-- Opening Marker --

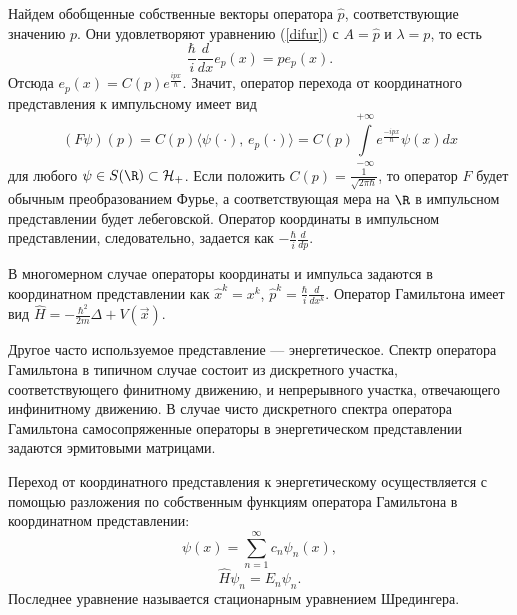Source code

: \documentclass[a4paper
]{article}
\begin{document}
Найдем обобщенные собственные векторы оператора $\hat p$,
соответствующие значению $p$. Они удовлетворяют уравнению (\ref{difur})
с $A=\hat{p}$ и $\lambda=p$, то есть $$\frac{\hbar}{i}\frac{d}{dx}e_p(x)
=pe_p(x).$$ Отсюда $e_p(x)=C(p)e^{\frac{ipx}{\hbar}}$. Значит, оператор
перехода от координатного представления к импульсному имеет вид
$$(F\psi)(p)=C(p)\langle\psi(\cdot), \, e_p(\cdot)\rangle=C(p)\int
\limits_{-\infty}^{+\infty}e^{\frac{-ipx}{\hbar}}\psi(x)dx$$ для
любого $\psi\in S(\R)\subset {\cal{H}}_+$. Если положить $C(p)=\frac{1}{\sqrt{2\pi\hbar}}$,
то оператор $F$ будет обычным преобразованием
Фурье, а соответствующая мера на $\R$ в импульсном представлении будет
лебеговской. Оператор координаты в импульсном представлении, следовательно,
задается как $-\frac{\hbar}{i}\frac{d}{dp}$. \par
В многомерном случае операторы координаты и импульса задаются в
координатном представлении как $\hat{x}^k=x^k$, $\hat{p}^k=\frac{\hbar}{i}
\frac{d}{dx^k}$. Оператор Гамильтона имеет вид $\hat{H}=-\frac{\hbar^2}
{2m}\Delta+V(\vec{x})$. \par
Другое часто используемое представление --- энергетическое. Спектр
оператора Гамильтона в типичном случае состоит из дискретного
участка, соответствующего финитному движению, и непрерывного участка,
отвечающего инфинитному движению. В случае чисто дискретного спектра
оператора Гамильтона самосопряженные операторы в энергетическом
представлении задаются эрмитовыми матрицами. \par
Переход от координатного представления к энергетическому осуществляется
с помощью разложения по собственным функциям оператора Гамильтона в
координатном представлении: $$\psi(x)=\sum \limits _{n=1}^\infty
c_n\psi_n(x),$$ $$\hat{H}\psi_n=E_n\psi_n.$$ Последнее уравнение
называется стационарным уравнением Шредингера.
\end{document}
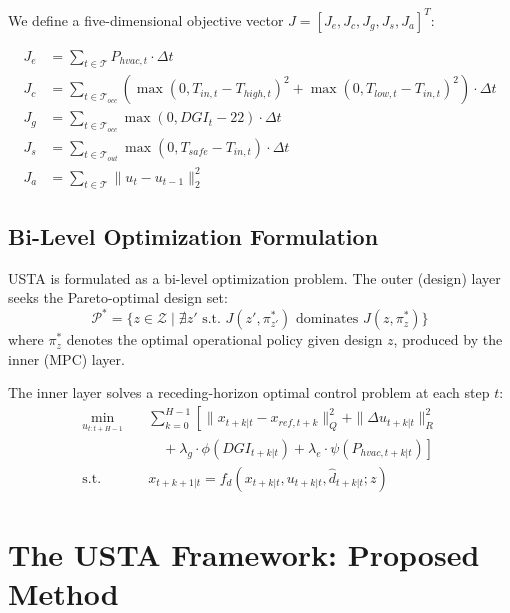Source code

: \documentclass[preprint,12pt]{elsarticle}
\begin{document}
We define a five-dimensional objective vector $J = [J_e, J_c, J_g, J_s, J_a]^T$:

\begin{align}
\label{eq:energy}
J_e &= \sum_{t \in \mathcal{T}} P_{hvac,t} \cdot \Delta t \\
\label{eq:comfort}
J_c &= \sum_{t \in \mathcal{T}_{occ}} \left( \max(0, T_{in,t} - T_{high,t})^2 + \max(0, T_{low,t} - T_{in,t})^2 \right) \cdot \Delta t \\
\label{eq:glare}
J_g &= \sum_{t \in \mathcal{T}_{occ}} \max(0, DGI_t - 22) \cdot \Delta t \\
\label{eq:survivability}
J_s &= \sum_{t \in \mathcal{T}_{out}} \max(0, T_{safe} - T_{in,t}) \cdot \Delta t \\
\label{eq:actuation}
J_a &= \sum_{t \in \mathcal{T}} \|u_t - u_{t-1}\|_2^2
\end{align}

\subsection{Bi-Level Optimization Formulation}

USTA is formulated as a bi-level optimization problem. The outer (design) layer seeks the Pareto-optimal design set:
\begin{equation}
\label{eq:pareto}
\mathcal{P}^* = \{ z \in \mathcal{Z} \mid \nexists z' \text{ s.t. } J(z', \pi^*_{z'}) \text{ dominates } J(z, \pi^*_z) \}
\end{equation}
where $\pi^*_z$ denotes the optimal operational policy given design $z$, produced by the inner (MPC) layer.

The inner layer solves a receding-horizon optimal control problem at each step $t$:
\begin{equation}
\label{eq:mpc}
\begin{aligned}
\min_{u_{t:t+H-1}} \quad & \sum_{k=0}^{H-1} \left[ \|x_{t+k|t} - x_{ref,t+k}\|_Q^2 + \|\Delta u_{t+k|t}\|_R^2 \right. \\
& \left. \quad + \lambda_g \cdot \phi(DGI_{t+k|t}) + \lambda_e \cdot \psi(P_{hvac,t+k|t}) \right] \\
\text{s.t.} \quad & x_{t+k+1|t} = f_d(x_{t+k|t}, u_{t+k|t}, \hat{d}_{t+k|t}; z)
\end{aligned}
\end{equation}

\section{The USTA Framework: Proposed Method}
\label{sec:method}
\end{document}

-- Closing Marker --

■ EXERCISE INSTRUCTIONS ■
Using the records, report how many lines contain the word "Delta", adding no other text.

■ COMPLETED TASK ■
6